The next thing people learn they can do is eliminate reflections on water. I shoot a lot of water and the impact of being able to see past the reflection showing the rocks and detail below cannot be replicated in post production. This is a great way to use your CPL and I use it for this all the time.
What you didn’t know a CPL can doNow, lets talk about something most articles don’t teach you about CPLs. Light reflects off of all sorts of surfaces. Everything from rocks to leaves. If white light is reflecting off of the fall leaves or cobble stones at a beach, the original color of the object is getting drowned out with the reflection. This obviously hurts the color saturation and while you can always try to get that back in post, it doesn’t have the same natural feel of getting the color right off the leaves themselves. So use a CPL for color saturation.

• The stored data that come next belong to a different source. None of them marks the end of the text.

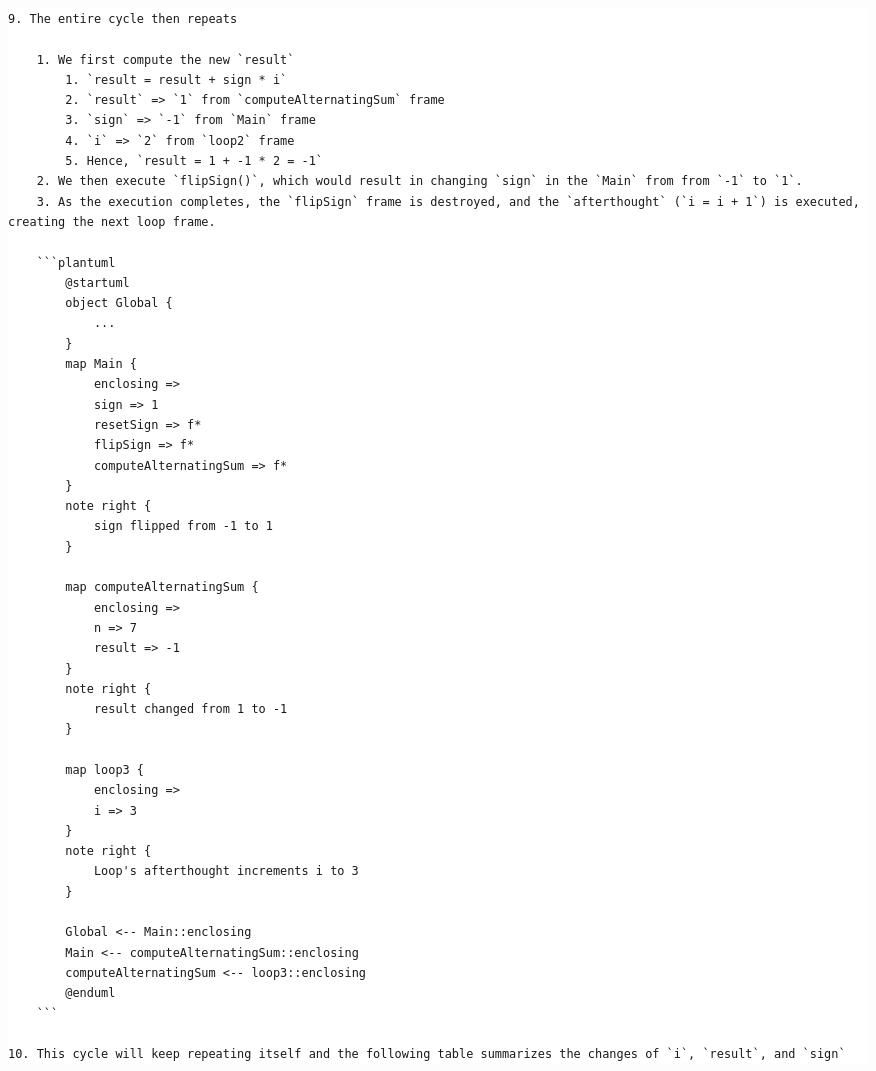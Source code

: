     9. The entire cycle then repeats

        1. We first compute the new `result`
            1. `result = result + sign * i`
            2. `result` => `1` from `computeAlternatingSum` frame
            3. `sign` => `-1` from `Main` frame
            4. `i` => `2` from `loop2` frame
            5. Hence, `result = 1 + -1 * 2 = -1`
        2. We then execute `flipSign()`, which would result in changing `sign` in the `Main` from from `-1` to `1`.
        3. As the execution completes, the `flipSign` frame is destroyed, and the `afterthought` (`i = i + 1`) is executed, creating the next loop frame.

        ```plantuml
            @startuml
            object Global {
                ...
            }
            map Main {
                enclosing =>
                sign => 1
                resetSign => f*
                flipSign => f*
                computeAlternatingSum => f*
            }
            note right {
                sign flipped from -1 to 1
            }

            map computeAlternatingSum {
                enclosing =>
                n => 7
                result => -1
            }
            note right {
                result changed from 1 to -1
            }

            map loop3 {
                enclosing =>
                i => 3
            }
            note right {
                Loop's afterthought increments i to 3
            }

            Global <-- Main::enclosing
            Main <-- computeAlternatingSum::enclosing
            computeAlternatingSum <-- loop3::enclosing
            @enduml
        ```

    10. This cycle will keep repeating itself and the following table summarizes the changes of `i`, `result`, and `sign`
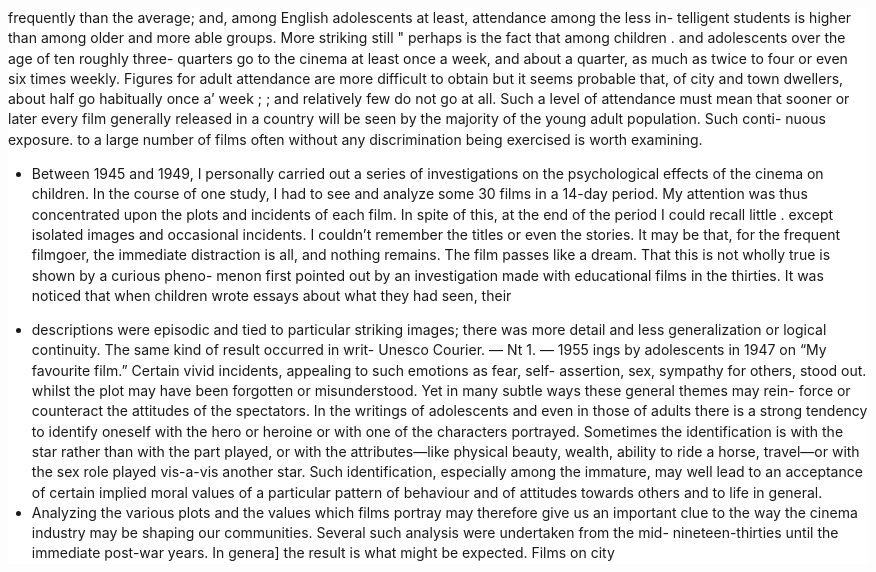 frequently than the 
average; and, among 
English adolescents 
at least, attendance 
among the less in- 
telligent students is 
higher than among 
older and more able 
groups. 
More striking still 
" perhaps is the fact 
that among children . 
and adolescents over the age of ten roughly three- quarters 
go to the cinema at least once a week, and about a quarter, 
as much as twice to four or even six times weekly. Figures 
for adult attendance are more difficult to obtain but it 
seems probable that, of city and town dwellers, about half 
go habitually once a’ week ; ; and relatively few do not go 
at all. 
Such a level of attendance must mean that sooner or later 
every film generally released in a country will be seen by 
the majority of the young adult population. Such conti- 
nuous exposure. to a large number of films often without 
any discrimination being exercised is worth examining. 
- Between 1945 and 1949, I personally carried out a series 
of investigations on the psychological effects of the cinema 
on children. In the course of one study, I had to see and 
analyze some 30 films in a 14-day period. My attention was 
thus concentrated upon the plots and incidents of each film. 
In spite of this, at the end of the period I could recall little 
. except isolated images and occasional incidents. I couldn’t 
remember the titles or even the stories. It may be that, for 
the frequent filmgoer, the immediate distraction is all, and 
nothing remains. The film passes like a dream. 
That this is not wholly true is shown by a curious pheno- 
menon first pointed out by an investigation made with 
educational films in the thirties. It was noticed that when 
children wrote essays about what they had seen, their 
* descriptions were episodic and tied to particular striking 
images; there was more detail and less generalization or 
logical continuity. The same kind of result occurred in writ- 
Unesco Courier. — Nt 1. — 1955 
ings by adolescents in 1947 on “My favourite film.” Certain 
vivid incidents, appealing to such emotions as fear, self- 
assertion, sex, sympathy for others, stood out. whilst the 
plot may have been forgotten or misunderstood. 
Yet in many subtle ways these general themes may rein- 
force or counteract the attitudes of the spectators. In the 
writings of adolescents and even in those of adults there 
is a strong tendency to identify oneself with the hero or 
heroine or with one of the characters portrayed. Sometimes 
the identification is with the star rather than with the part 
played, or with the attributes—like physical beauty, wealth, 
ability to ride a horse, travel—or with the sex role played 
vis-a-vis another star. Such identification, especially among 
the immature, may well lead to an acceptance of certain 
implied moral values of a particular pattern of behaviour 
and of attitudes towards others and to life in general. 
* Analyzing the various plots and the values which films 
portray may therefore give us an important clue to the way 
the cinema industry may be shaping our communities. 
Several such analysis were undertaken from the mid- 
nineteen-thirties until the immediate post-war years. In 
genera] the result is what might be expected. Films on city 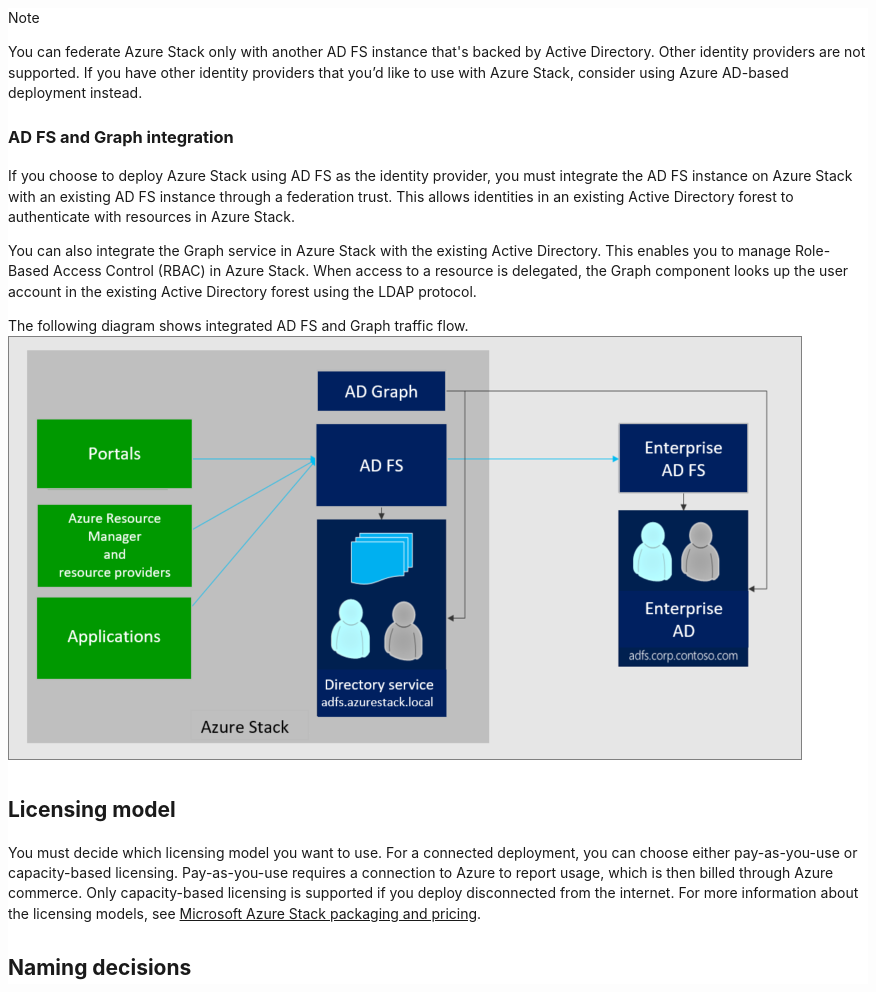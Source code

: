 > [!NOTE]
> You can federate Azure Stack only with another AD FS instance that's backed by Active Directory. Other identity providers are not supported. If you have other identity providers that you’d like to use with Azure Stack, consider using Azure AD-based deployment instead.

### AD FS and Graph integration

If you choose to deploy Azure Stack using AD FS as the identity provider, you must integrate the AD FS instance on Azure Stack with an existing AD FS instance through a federation trust. This allows identities in an existing Active Directory forest to authenticate with resources in Azure Stack.

You can also integrate the Graph service in Azure Stack with the existing Active Directory. This enables you to manage Role-Based Access Control (RBAC) in Azure Stack. When access to a resource is delegated, the Graph component looks up the user account in the existing Active Directory forest using the LDAP protocol.

The following diagram shows integrated AD FS and Graph traffic flow.
![Diagram showing AD FS and Graph traffic flow](media/azure-stack-planning-considerations/ADFSIntegration.PNG)

## Licensing model

You must decide which licensing model you want to use. For a connected deployment, you can choose either pay-as-you-use or capacity-based licensing. Pay-as-you-use requires a connection to Azure to report usage, which is then billed through Azure commerce. Only capacity-based licensing is supported if you deploy disconnected from the internet. For more information about the licensing models, see [Microsoft Azure Stack packaging and pricing](https://azure.microsoft.com/mediahandler/files/resourcefiles/5bc3f30c-cd57-4513-989e-056325eb95e1/Azure-Stack-packaging-and-pricing-datasheet.pdf).

## Naming decisions

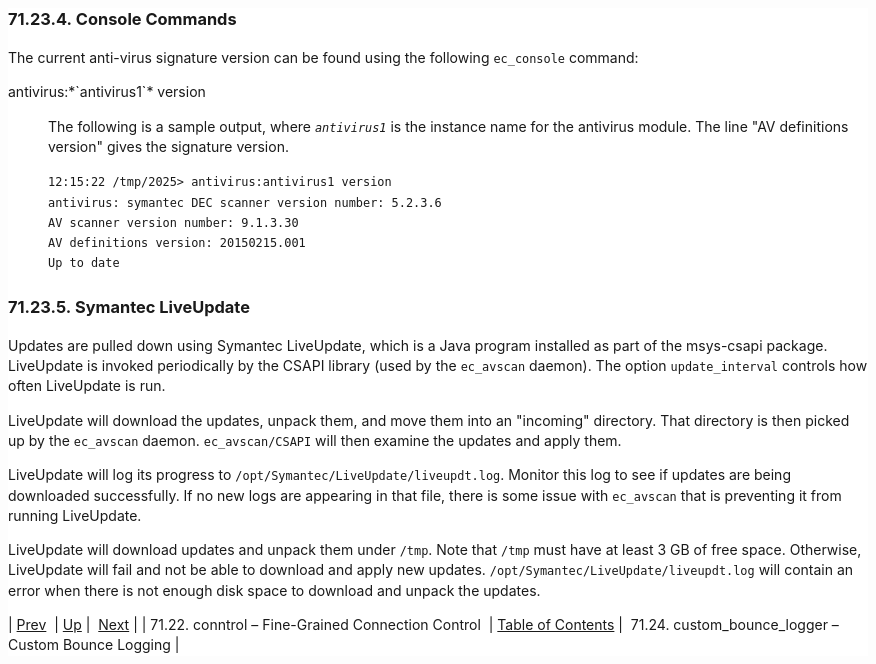 ### 71.23.4. Console Commands

The current anti-virus signature version can be found using the following `ec_console` command:

<dl class="variablelist">

<dt>antivirus:*`antivirus1`* version</dt>

<dd>

The following is a sample output, where *`antivirus1`* is the instance name for the antivirus module. The line "AV definitions version" gives the signature version.

```
12:15:22 /tmp/2025> antivirus:antivirus1 version
antivirus: symantec DEC scanner version number: 5.2.3.6
AV scanner version number: 9.1.3.30
AV definitions version: 20150215.001
Up to date
```
</dd>

</dl>

### 71.23.5. Symantec LiveUpdate

Updates are pulled down using Symantec LiveUpdate, which is a Java program installed as part of the msys-csapi package. LiveUpdate is invoked periodically by the CSAPI library (used by the `ec_avscan` daemon). The option `update_interval` controls how often LiveUpdate is run.

LiveUpdate will download the updates, unpack them, and move them into an "incoming" directory. That directory is then picked up by the `ec_avscan` daemon. `ec_avscan/CSAPI` will then examine the updates and apply them.

LiveUpdate will log its progress to `/opt/Symantec/LiveUpdate/liveupdt.log`. Monitor this log to see if updates are being downloaded successfully. If no new logs are appearing in that file, there is some issue with `ec_avscan` that is preventing it from running LiveUpdate.

LiveUpdate will download updates and unpack them under `/tmp`. Note that `/tmp` must have at least 3 GB of free space. Otherwise, LiveUpdate will fail and not be able to download and apply new updates. `/opt/Symantec/LiveUpdate/liveupdt.log` will contain an error when there is not enough disk space to download and unpack the updates.

| [Prev](modules.conntrol)  | [Up](modules) |  [Next](modules.custom_bounce_logger) |
| 71.22. conntrol – Fine-Grained Connection Control  | [Table of Contents](index) |  71.24. custom_bounce_logger – Custom Bounce Logging |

Contrast is also compromised significantly. It’s common for an un-polarized image to have the shadows masked by reflections. This shifts the histogram towards the highlights. So by eliminating the reflections, more shadow detail is allowed to come through. This also relates to color saturation. In order for color to be rich and full of body, you need black. So use a CPL for image contrast.
Get out there and shoot with your polarizer and see how it changes the color and contrast of the image as you rotate it. Some times I’ve found the light was polarized in two different directions. In one CPL position, the reflections were filtered out in one half of the shot and in a second position the other half of the shot was filtered. So in these cases, I will take two shots. One with each half filtered and then manually blend them together using layer masks in Photoshop.
The last thing you can do with your CPL that you never thought of was boosting reflections. Sometimes when I’m shooting a body of water, like a lake, I may not want to see through the surface. Sometimes the water is calm and I want to capture the sky’s reflection on the water. In one CPL position, the reflection gets minimized allowing the light from the bottom of the lake to come through. In the other position, the opposite is true. The light from the bottom of the lake gets filtered which actually enhances the reflection. If the conditions are right, the water’s surface can turn into a perfect mirror which has tremendous impact on the viewer.
What kind of CPL do I use?I shoot from the Nikon Platform so I have always shot with Nikon Circular Polarizers. Their optical quality is fantastic and can't be beat. The build quality is excellent. The outer element turns very smooth, it's very low profile so its pretty easy to stack with other filters without vignetting and the threads always thread in smoothly and never lock up on me.